ただ、住まいも違えば、両親が家族の前で顔を合わせている瞬間を見ることもそれからはなかった。
物心ついてから理由は分かったが、父が宗教を去った、いわゆる還俗によるものだった。
養育費などもないため、母は働くことになり、やがて子供たちが教会に連れて行かれることもなくなった。
教会では私達のような存在を二世と呼び、年頃になれば両親と同じように祝福とよばれる合同結婚をする。
その後、三世、四世、、、などと続いていくのだろうと思う。
小学校に入ると自分の境遇が特殊であることになんとなく気づき始め、
学校の友達とは一種違うこと、宗教という概念はどこかタブーなんだということも静かに悟った。
それから小学3年生になる頃、人生の岐路ともいえる出来事が起きた。
その頃になると家族内で信仰しているのはもはや母だけであった。
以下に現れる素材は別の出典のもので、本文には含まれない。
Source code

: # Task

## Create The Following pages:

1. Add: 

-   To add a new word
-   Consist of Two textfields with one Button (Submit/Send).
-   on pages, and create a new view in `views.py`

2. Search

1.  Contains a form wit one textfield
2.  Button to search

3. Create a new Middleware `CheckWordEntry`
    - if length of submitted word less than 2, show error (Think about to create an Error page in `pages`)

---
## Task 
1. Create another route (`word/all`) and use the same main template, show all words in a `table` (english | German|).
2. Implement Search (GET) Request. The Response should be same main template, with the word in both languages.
私も教会のことは口にはしなかったものの小学校はとても充実していた。
その母が敬虔すぎたあまり、小3の夏に布教活動に出ると言い出した。
行き先は 家 族 で アメリカであった。
当時はなんのことかも分からず、旅行気分で帰ってくるものだろうと、旅行など両親の不和から一度も行っていなかったので
私は脳天気なまでに楽しみにしていた。
そのまま父を日本に残し(もはや家族間の交流はなくなり見送りすらなかった)、私達一家は渡米した。
現地での生活はその教会の保有する宗教施設で、自分らと似たような一家が何家庭か集まり、共に暮らす特殊なものだった。
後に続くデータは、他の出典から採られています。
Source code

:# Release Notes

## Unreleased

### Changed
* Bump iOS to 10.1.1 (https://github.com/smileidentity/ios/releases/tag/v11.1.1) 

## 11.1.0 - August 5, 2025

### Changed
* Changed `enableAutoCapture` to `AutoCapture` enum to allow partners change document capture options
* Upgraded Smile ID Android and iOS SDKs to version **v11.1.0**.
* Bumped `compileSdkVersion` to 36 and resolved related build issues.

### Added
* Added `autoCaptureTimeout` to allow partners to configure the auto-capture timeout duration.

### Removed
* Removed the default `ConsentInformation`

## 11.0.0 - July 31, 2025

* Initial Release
うちの家族は母以外は教会から離れていたので正直まわりの人々としばらく温度差があった。それでも幼かったので多くの他の大人や子供たちとの生活は新鮮で楽しかった。
学校は州の公立の学校に通った。いまでこそ帰国子女という肩書きではあるものの、
一般的な帰国子女というのは現地の学校と併せて、日本人学校に土日通ったりする。
しかし、それはもちろん私立であり、シングルマザーで、かつ他にも兄姉がいるうちのような家庭には
公立学校で経済的にいっぱいいっぱいであった。(姉だけは女の子という理由で無理して通った)
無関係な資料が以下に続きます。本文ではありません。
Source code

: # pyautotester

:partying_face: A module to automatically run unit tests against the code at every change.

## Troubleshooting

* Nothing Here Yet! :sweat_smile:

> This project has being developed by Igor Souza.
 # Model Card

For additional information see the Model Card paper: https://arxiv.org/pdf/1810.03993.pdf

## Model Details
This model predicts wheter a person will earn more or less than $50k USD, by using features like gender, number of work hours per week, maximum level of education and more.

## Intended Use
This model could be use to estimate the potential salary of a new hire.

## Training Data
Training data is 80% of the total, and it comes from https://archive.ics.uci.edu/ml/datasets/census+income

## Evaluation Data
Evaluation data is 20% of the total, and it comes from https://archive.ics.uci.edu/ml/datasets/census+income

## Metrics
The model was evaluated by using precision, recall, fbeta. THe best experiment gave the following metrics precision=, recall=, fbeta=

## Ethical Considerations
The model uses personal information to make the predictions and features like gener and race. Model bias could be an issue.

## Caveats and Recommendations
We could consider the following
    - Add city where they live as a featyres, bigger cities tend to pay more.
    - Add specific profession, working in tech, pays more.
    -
母には話していないが、もちろん人種差別もあった。その分、優しい人々の思いやりにも触れることができた。
日本では禁句であった宗教の話は、無宗教であると伝えると逆に大きく驚かれたのが印象的だった。(これすべて小学校の段階での話である)
住んでいた地域は移民が多く、学校でもESOLの他にスペイン語なども必修科目に含まれていた。
アメリカ人は白人というイメージをしてしまいがちだが、今でこそ言えるが、そんなことは決してなかった。
その地に4~5年暮らし、中学校3年になる頃、宗教ビザが切れ帰国した。
今度の日本での引越し先は父のいた地域とは別で、母の教会でのコネによって貯金がなくとも引っ越すことだけはできた。
正直、日本人学校にも通っていなかった自分はゆとり教育云々依然に日本の勉強に着いて行くのがやっとであった。(漢字や理科など)
英語だけは生い立ちに恵まれたものの、自分だけ答えて授業を進行させてしまうと他の生徒が学べないことを悟り、あまり積極的に参加することも避けた。
一般的には苦手とされるものが、できてしまうとやはりいじめられた。さらに帰国子女という肩書きも裕福な家庭を連想させていたらしい。
しかしそれは人種差別を体感していた自分にとっては人間の本能なのだと甘んじることができた。
間髪いれず続いてきたのが『受験』という壁であった。欧米では高校は義務教育とされており内申のみで入れるものだったのでこればかりはどうしていいのかすら分からなかった。
周りの友達がどうやら塾や予備校というものにいっていることを知った。あれは一種日本の文化といってもいい。
もちろんうちにはそんな金は無かった。もはや家の光熱費すらままならないといっても過言じゃなかった。(学校の友だちにはもちろんそんなことは言えない)
それからしばらくして、当時、担任であった先生からある話を持ちかけられた。それは『帰国子女制度』というものを使う方法であった。
現地での滞在年数や帰国してからの期間などいろいろと条件はあったものの見事にパスした。
その制度を利用すると、体裁としては一般受験をするものの、その制度枠を設けている高校に空きがあれば、ほぼ確実に学力関係なしに入れるという最強チートであった。(大学にもあり)
それのおかげで高校に入学することができた。